[[ THE INPUT open ]]

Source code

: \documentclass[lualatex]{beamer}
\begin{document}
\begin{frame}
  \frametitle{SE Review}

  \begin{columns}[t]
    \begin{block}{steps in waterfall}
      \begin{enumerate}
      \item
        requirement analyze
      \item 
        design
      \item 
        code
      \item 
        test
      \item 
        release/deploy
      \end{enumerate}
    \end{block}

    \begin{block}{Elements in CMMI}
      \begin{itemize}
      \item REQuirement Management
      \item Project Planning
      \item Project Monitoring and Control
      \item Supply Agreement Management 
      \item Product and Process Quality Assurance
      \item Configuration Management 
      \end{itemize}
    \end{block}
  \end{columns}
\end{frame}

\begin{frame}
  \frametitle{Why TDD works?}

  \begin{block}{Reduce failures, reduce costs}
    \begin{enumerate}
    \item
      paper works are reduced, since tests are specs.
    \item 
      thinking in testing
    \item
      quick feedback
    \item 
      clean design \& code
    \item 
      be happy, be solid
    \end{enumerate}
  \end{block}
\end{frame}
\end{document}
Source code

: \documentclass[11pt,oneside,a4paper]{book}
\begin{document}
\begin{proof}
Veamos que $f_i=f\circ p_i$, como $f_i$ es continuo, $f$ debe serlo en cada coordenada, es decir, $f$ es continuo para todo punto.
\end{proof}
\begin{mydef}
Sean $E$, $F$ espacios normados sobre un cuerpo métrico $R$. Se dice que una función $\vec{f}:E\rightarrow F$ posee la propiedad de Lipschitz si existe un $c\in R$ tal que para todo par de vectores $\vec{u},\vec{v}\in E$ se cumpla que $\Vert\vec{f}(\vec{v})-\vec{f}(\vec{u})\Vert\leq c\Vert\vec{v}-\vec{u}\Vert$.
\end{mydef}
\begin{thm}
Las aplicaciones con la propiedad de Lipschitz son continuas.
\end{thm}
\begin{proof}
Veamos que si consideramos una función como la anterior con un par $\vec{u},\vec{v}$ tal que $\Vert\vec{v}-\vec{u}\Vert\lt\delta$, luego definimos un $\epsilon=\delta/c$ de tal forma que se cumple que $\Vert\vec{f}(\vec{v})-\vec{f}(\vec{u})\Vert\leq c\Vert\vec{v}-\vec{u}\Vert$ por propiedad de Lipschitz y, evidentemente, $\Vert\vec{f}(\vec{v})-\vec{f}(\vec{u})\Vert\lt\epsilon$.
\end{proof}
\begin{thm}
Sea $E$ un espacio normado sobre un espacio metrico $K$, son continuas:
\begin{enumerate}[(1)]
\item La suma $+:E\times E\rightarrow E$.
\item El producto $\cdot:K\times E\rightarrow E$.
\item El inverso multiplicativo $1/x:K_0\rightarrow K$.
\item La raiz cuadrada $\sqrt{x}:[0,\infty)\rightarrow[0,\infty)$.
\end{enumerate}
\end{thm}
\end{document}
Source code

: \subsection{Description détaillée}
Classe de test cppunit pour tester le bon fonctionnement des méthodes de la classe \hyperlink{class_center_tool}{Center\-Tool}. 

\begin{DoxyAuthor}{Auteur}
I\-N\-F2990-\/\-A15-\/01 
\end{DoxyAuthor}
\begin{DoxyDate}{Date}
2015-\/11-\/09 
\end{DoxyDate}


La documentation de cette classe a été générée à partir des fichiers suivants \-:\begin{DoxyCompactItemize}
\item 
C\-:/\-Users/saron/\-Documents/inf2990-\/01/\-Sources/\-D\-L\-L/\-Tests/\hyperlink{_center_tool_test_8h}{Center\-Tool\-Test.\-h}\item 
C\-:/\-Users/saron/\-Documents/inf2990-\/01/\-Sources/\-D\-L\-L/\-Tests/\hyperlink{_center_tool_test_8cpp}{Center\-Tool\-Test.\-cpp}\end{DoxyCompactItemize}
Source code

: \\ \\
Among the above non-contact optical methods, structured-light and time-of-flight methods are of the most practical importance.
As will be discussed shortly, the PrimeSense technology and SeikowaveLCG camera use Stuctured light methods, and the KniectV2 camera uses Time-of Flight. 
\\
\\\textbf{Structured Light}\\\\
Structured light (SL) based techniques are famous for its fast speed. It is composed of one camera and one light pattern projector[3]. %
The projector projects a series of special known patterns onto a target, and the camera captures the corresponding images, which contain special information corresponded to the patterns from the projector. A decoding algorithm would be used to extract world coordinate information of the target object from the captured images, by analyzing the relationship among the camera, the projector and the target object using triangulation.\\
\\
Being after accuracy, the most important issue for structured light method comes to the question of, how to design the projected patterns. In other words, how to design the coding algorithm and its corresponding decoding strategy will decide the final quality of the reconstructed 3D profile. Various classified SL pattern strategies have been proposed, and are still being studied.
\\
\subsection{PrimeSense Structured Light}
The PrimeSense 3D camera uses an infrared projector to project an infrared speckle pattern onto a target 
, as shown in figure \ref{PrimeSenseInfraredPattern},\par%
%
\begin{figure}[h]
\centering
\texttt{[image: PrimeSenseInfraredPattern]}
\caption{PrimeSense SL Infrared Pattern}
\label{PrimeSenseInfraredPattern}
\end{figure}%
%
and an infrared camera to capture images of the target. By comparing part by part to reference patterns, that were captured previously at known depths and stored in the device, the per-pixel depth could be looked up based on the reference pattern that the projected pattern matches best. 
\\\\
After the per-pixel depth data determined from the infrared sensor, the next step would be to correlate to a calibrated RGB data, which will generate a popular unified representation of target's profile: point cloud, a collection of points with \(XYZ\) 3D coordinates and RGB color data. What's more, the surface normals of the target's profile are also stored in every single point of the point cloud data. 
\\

[[ THE INPUT closed ]]

## [TASK STATEMENT]
Search the data above for the string "times" and copy each line that has it.

## [TASK ANSWER]
\item La suma $+:E\times E\rightarrow E$.
\item El producto $\cdot:K\times E\rightarrow E$.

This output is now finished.